Elevated CO2 induces a bloom of microphytobenthos

The geological storage of carbon dioxide (CO2), captured from large industries and power plants, is expected to be an important component of future carbon emissions mitigation globally. Alongside the need to understand the impacts of a CO2 leak on the marine environment, there is an urgent need to develop monitoring protocols for leakage detection. In the present study, sediment cores were exposed to seawater acidified using CO2 to five different pH levels (8.0, 7.5, 7.0, 6.5 and 6) for a period of 10 weeks. A pink microphytobenthos mat containing Spirulina sp. and diatoms appeared on top of sediment exposed to pH 7.0 and 7.5 after five weeks, peaked at eight weeks and was still present in small patches within the pH 7.0 cores after 10 weeks. Quantitative PCR measurements of the abundance of cyanobacterial 16S rRNA also indicated an increase to the abundance of cyanobacterial or chloroplast 16S rRNA within the pH 7.0 treatments after 10 weeks incubation.
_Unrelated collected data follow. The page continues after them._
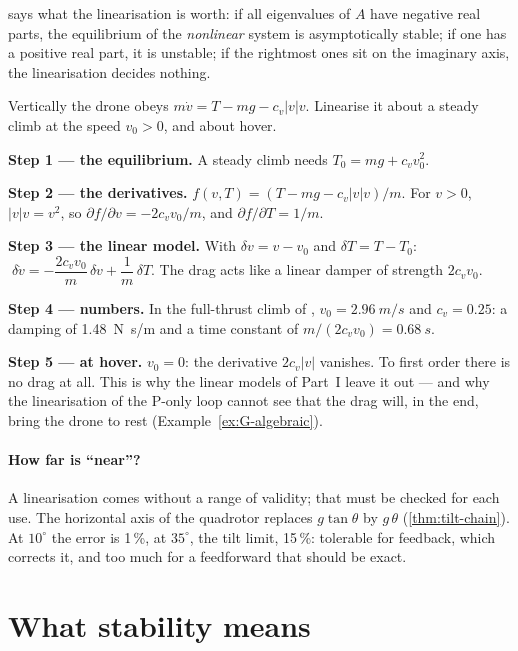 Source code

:  says what the linearisation is worth: if all eigenvalues of $A$ have negative real parts, the equilibrium of the \emph{nonlinear} system is asymptotically stable; if one has a positive real part, it is unstable; if the rightmost ones sit on the imaginary axis, the linearisation decides nothing.

\begin{example}
\label{ex:G-drag}
Vertically the drone obeys $m\dot v = T - mg - c_v|v|v$. Linearise it about a steady climb at the speed $v_0 > 0$, and about hover.

\textbf{Step 1 — the equilibrium.} A steady climb needs $T_0 = mg + c_vv_0^2$.

\textbf{Step 2 — the derivatives.} $f(v, T) = (T - mg - c_v|v|v)/m$. For $v > 0$, $|v|v = v^2$, so $\partial f/\partial v = -2c_vv_0/m$, and $\partial f/\partial T = 1/m$.

\textbf{Step 3 — the linear model.} With $\delta v = v - v_0$ and $\delta T = T - T_0$: $\;\delta\dot v = -\dfrac{2c_vv_0}{m}\,\delta v + \dfrac{1}{m}\,\delta T$. The drag acts like a linear damper of strength $2c_vv_0$.

\textbf{Step 4 — numbers.} In the full-thrust climb of , $v_0 = \SI{2.96}{m/s}$ and $c_v = 0.25$: a damping of \SI{1.48}{N.s/m} and a time constant of $m/(2c_vv_0) = \SI{0.68}{s}$.

\textbf{Step 5 — at hover.} $v_0 = 0$: the derivative $2c_v|v|$ vanishes. To first order there is no drag at all. This is why the linear models of Part~I leave it out — and why the linearisation of the P-only loop cannot see that the drag will, in the end, bring the drone to rest (Example~\ref{ex:G-algebraic}).
\end{example}

\paragraph{How far is \enquote{near}?} A linearisation comes without a range of validity; that must be checked for each use. The horizontal axis of the quadrotor replaces $g\tan\theta$ by $g\,\theta$ (\cref{thm:tilt-chain}). At $10^\circ$ the error is 1\,\%, at $35^\circ$, the tilt limit, 15\,\%: tolerable for feedback, which corrects it, and too much for a feedforward that should be exact.

\section{What stability means}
Detailed comparisons of the microbial communities with the pH 7.0, 7.5 and 8 treatments revealed a shift in community composition within the pH 7.0 cores: an increase in abundance of sequence most closely related to Spirulina sp. and the diatom Navicula sp., and a corresponding decrease to the abundance of Alphaproteobacteria, specifically of the family Rhodospirillales, the Crenarchaeota Class Marine Group I and the Planctomycetes Class OM190. Monitoring for blooms of microphytobenthos may prove useful as an indicator of a CO2 leak from injection pipeline failure in coastal areas.

Identifier
Source https://data.blue-cloud.org/search-details?step=~012D002972E6643D8DFA69BDDD998BC871B0AF7DB8C
Metadata Access https://data.blue-cloud.org/api/collections/D002972E6643D8DFA69BDDD998BC871B0AF7DB8C
Provenance
Instrument 454 GS FLX Titanium; LS454
Publisher Blue-Cloud Data Discovery & Access service; ELIXIR-ENA
Publication Year 2024
OpenAccess true
Contact blue-cloud-support(at)maris.nl
Representation
Discipline Marine Science
Spatial Coverage (4.367W, 51.896S, 4.367E, 51.896N)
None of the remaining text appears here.